Sunday 7 January 2018

MARY BLOMFIELD SUFFRAGETTE




                                                                   




                                                   A REAL RUDE SUFFRAGETTE

                                 KING IS GIVEN SHOCK BY REAL RUDE SUFFRAGETTE

London. —The King and Queen held court at Buckingham Palace, and In spite of all precautions a militant suffragette gained access to their presence and caused an Interruption to the presentations. As she was passing the King the suffragette dropped on her knees and shouted: "Your majesty, for God's sake do not use force." The woman was attired in court dress, and her action caused profound astonishment. She continued to admonish the King, but her words were inaudible, as the conductor of the band in the gallery, quick to observe the incident, signaled to the band to play louder, and the woman's voice was drowned. She was removed from the room and handed over to the police. Miss Mary Blomfield, daughter of Lady Sarah Louisa Blomfield, widow of Sir Arthur Blomfield, was the woman who created the sensational scene. Miss Blomfield alone was concerned in the incident, although her sister, who also attended the court, was requested to leave the palace after the occurrence, despite the fact that she took no part in the demonstration. She left without protest. Derby, England—The historic church of Breadsall, dating back to Norman times and containing many priceless relics, was destroyed by fire. Suffragettes are suspected by the authorities, as explosions similar to those caused by the bombs usually employed by the arson squad were heard before the fire 


                                    QUEEN MARY OF TECK'S ATTITUDE

The social issue on which Queen Mary’s silence was most vexing to half her subjects (and most vexing to later historians) was the growing strength of the women’s suffrage movement. The queen had no sympathy for ‘those horrid suffragettes’ and looked with Olympian disdain on their most theatrical gestures to arouse public support and awaken royal empathy. When Emily Wilding Davidson threw herself under the hooves of the king’s Derby horse in 1912, Queen Mary was concerned about the jockey.

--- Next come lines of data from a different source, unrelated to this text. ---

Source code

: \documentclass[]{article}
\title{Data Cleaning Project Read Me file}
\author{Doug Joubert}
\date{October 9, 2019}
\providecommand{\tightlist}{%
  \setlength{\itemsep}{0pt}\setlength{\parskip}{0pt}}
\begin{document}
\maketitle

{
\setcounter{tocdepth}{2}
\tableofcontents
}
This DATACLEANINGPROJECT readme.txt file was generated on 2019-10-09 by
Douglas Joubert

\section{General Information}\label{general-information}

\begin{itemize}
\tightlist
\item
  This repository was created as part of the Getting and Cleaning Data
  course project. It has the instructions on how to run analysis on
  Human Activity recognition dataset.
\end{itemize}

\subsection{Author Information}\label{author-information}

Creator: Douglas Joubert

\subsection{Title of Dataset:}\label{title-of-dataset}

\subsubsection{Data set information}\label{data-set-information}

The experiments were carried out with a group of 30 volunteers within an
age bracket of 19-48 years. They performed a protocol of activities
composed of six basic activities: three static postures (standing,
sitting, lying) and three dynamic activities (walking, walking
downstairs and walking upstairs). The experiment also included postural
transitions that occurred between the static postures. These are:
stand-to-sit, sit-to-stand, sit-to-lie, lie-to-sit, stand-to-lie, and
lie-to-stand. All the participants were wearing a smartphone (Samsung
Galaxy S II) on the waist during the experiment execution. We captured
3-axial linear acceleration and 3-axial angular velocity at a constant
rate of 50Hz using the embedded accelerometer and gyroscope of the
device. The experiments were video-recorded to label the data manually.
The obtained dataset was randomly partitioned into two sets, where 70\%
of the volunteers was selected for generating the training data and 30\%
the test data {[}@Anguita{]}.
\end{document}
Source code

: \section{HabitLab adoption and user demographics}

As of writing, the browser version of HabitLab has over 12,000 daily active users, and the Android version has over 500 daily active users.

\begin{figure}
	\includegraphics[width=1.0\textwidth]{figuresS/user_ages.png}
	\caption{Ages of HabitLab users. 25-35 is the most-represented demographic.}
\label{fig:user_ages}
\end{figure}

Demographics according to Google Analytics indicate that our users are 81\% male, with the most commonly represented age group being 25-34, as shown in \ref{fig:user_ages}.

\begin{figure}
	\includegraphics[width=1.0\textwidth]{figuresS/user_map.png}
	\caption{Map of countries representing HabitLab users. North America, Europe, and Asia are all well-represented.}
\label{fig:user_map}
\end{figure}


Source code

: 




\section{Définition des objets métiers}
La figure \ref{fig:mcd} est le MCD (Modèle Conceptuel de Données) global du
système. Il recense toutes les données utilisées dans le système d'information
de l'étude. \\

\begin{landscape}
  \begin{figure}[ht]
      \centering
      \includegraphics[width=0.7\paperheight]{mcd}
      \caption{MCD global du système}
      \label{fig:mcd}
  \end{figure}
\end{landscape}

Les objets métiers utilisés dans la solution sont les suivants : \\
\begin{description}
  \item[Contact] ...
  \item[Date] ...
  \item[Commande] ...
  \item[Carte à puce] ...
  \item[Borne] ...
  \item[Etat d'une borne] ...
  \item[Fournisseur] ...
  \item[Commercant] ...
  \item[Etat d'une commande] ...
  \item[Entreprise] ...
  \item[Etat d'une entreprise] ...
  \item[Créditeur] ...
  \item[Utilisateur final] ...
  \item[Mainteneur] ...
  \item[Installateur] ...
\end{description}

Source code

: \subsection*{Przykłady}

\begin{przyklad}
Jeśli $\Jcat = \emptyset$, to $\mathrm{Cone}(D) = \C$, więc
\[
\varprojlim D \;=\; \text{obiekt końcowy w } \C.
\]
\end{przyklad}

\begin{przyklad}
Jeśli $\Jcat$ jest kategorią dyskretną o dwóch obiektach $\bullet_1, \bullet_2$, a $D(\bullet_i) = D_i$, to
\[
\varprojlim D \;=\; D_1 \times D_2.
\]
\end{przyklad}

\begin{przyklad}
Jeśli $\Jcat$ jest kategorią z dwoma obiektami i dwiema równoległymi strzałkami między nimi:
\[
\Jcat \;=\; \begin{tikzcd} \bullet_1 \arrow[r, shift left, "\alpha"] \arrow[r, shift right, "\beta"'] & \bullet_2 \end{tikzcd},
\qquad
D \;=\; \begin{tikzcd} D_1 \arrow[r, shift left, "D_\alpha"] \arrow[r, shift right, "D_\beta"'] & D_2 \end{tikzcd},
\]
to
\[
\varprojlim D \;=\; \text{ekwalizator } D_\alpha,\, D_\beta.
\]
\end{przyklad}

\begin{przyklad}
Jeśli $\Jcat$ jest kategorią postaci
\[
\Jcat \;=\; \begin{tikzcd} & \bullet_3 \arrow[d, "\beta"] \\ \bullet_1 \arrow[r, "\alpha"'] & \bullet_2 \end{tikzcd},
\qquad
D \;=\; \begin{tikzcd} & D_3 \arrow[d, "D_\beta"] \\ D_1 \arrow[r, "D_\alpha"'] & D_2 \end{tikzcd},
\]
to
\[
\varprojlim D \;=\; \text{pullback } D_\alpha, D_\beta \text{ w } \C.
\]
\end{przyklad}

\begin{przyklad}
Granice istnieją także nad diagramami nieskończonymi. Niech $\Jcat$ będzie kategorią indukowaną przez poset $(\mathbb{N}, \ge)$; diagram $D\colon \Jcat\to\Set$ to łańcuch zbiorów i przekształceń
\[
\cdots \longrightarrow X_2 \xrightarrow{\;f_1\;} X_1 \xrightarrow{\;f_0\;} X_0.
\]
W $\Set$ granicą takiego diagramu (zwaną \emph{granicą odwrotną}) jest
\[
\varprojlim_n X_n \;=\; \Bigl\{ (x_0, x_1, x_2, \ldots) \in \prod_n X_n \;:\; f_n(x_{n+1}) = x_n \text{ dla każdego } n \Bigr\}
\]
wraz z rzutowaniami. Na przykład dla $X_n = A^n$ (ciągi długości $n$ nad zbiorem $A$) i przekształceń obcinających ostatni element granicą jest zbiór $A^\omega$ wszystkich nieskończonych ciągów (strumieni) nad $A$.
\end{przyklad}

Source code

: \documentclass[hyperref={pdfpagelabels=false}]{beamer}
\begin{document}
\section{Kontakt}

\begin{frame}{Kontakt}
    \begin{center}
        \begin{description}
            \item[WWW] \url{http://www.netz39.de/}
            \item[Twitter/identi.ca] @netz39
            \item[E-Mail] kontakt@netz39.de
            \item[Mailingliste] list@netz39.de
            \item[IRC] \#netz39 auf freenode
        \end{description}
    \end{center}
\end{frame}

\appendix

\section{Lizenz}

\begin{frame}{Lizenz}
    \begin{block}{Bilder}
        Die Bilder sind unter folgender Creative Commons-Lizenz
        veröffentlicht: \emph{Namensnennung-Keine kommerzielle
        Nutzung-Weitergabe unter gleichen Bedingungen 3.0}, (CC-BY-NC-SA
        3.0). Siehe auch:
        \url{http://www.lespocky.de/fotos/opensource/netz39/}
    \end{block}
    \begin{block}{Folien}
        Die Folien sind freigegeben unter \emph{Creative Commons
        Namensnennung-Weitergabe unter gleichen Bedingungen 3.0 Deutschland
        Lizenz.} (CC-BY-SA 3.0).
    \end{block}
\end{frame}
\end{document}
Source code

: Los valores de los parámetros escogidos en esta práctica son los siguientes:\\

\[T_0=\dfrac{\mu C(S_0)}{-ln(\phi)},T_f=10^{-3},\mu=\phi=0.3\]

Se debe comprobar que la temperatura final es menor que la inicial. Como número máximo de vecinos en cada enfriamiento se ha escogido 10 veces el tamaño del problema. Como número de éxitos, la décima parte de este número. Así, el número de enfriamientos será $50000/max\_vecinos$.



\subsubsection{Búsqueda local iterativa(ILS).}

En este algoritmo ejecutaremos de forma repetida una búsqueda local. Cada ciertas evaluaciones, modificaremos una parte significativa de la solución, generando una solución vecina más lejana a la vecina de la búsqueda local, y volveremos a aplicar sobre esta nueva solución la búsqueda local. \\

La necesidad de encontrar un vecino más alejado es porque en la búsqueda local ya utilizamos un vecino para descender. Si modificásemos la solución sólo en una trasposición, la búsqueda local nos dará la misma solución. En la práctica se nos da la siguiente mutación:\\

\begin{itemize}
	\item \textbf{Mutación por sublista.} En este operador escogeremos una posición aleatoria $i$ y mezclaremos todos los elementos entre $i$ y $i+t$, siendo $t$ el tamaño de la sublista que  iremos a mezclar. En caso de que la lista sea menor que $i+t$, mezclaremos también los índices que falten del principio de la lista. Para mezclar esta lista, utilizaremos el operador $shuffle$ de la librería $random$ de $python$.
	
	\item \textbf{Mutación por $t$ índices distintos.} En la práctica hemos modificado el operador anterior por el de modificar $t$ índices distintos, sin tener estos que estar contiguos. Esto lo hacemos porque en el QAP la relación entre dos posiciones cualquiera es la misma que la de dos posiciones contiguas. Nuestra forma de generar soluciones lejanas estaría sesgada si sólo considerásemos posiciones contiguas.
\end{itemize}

When Mary Blomfield fell to her knees before her at Buckingham Palace in 1914 and begged Queen Mary to stop the force-feeding of suffragettes who’d gone on hunger strikes in prison, the Queen stepped over her without so much as a change in her facial expression. Political agitation such as the suffragettes advocated was anathema to Queen Mary; if her husband was the last of the Edwardians, she was one final breath of the Victorian era, and like Queen Victoria, she considered anyone who agitated against the social givens as someone agitating against society itself. Activists for universal suffrage would have liked nothing better than to secure the sympathy of the foremost woman in the realm, but as the Queen sometimes remarked in her correspondence (negligent Windsor punctuation and all), “Life is not obliging is it.”